Главное здание Лавры – его величественный соборный храм. Его венчают три главы, а внутри он выложен блестящими плитами голубого фаянса и расписан по стенам фресками, приписываемыми монаху-художнику Феофану, ученику знаменитого Потемта, жившему на Афоне в XVI веке. В этом соборе находится и гробница святого Афанасия, на верхней плите коей лик подвижника, а около его гробницы хранится посох этого великого пустынника, с которым, по преданию, он пешком пришел на Святую Гору из Царьграда.

Проведенная с гор в алтарь живая струя воды шумом падения своего нарушала глубокую тишину храма. Тусклый свет лампад едва позволял различать очертания высоких сводов и рассеянные по ним золотые сияния многочисленных изображений святых. Все это наполняло душу покоем и обращало мысль к далекому прошлому, образ святого Афанасия представлялся душе живо и выпукло. Преобразователь Святой Горы, возбудивший в свое время ропот между отшельниками за свои постройки, должен получить хвалу и благодарность от всех поклонников ее. Именно ему, его смелости и прозорливой заботе о потомстве они обязаны тем, что видят теперь на Афоне несколько храмов и других зданий из первого христианского тысячелетия.

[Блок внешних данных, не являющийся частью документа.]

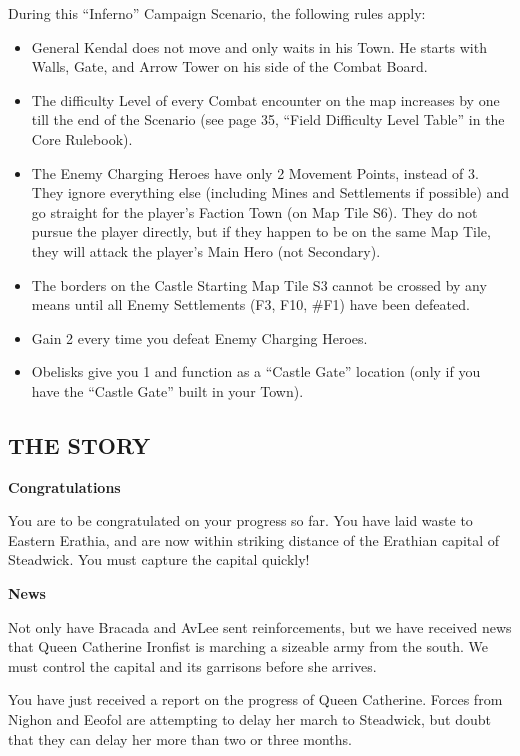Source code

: \begin{multicols*}{2}
During this ``Inferno'' Campaign Scenario, the following rules apply:

\begin{itemize}
    \item General Kendal does not move and only waits in his Town. He starts with Walls, Gate,
      and Arrow Tower on his side of the Combat Board.
    \item The difficulty Level of every Combat encounter on the map increases by one till the end of the Scenario
      (see page 35, ``Field Difficulty Level Table'' in the Core Rulebook).
    \item The Enemy Charging Heroes have only 2 Movement Points, instead of 3. They ignore everything else
      (including Mines and Settlements if possible) and go straight for the player's Faction Town (on Map Tile S6).
      They do not pursue the player directly, but if they happen to be on the same Map Tile, they will
      attack the player's Main Hero (not Secondary).
    \item The borders on the Castle Starting Map Tile S3 cannot be crossed by any means until
      all Enemy Settlements (F3, F10, \#F1) have been defeated.
    \item Gain 2  every time you defeat Enemy Charging Heroes.
    \item Obelisks give you 1  and function as a ``Castle Gate'' location (only if you have the ``Castle Gate'' built in your Town).
\end{itemize}

\subsection*{\MakeUppercase{The Story}}

\textbf{Congratulations}

You are to be congratulated on your progress so far.
You have laid waste to Eastern Erathia, and are now within striking distance of the Erathian capital of Steadwick.
You must capture the capital quickly!

\textbf{News}

Not only have Bracada and AvLee sent reinforcements, but we have received news that Queen Catherine Ironfist is marching a sizeable army from the south.
We must control the capital and its garrisons before she arrives.

You have just received a report on the progress of Queen Catherine.
Forces from Nighon and Eeofol are attempting to delay her march to Steadwick, but doubt that they can delay her more than two or three months.


\end{multicols*}
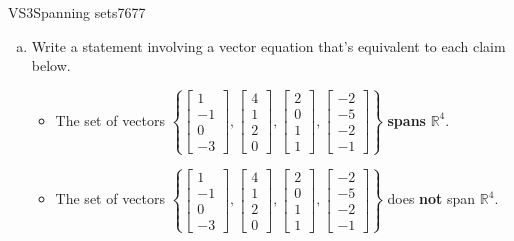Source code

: \begin{exercise}{VS3}{Spanning sets}{7677} 
\begin{exerciseStatement} 

\begin{enumerate}[(a)]
\item  

 Write a statement involving a vector equation that's equivalent to each claim below. 

 

\begin{itemize}
\item  

 The set of vectors \(\left\{ \left[\begin{array}{c}
1 \\
-1 \\
0 \\
-3
\end{array}\right] , \left[\begin{array}{c}
4 \\
1 \\
2 \\
0
\end{array}\right] , \left[\begin{array}{c}
2 \\
0 \\
1 \\
1
\end{array}\right] , \left[\begin{array}{c}
-2 \\
-5 \\
-2 \\
-1
\end{array}\right] \right\}\) \textbf{spans} \(\mathbb R^4\). 

 
\item  

 The set of vectors \(\left\{ \left[\begin{array}{c}
1 \\
-1 \\
0 \\
-3
\end{array}\right] , \left[\begin{array}{c}
4 \\
1 \\
2 \\
0
\end{array}\right] , \left[\begin{array}{c}
2 \\
0 \\
1 \\
1
\end{array}\right] , \left[\begin{array}{c}
-2 \\
-5 \\
-2 \\
-1
\end{array}\right] \right\}\) does \textbf{not} span \(\mathbb R^4\). 


\end{itemize}
\end{enumerate}
\end{exerciseStatement}
\end{exercise}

На земле, принадлежащей Лавре, в скитах и келлиях находится около ста восьмидесяти церквей! Против собора и крещальни – вход в древнюю и замечательную трапезу, крестообразной формы, с абсидой на одном конце и входом на другом. Она очень интересна по устройству, а особенно по живописи, тоже работы Феофана, относящейся к середине XVI века. Трапеза очень высока и освещена окнами, расположенными в верхней ее части. А во всю длину по ее стенам расположены сиденья и мраморные столы из крестообразных плит. Все стены до потолков расписаны множеством фигур, отдельно стоящих, сцен, чрезвычайно сложных и разнообразных, религиозного характера и поучительного содержания. Роспись лаврской трапезы представляется древнейшим, богатейшим и лучшим в художественном отношении памятником этого вида росписи. Вся живопись трапезы чрезвычайно интересна, но, к сожалению, она очень закопчена.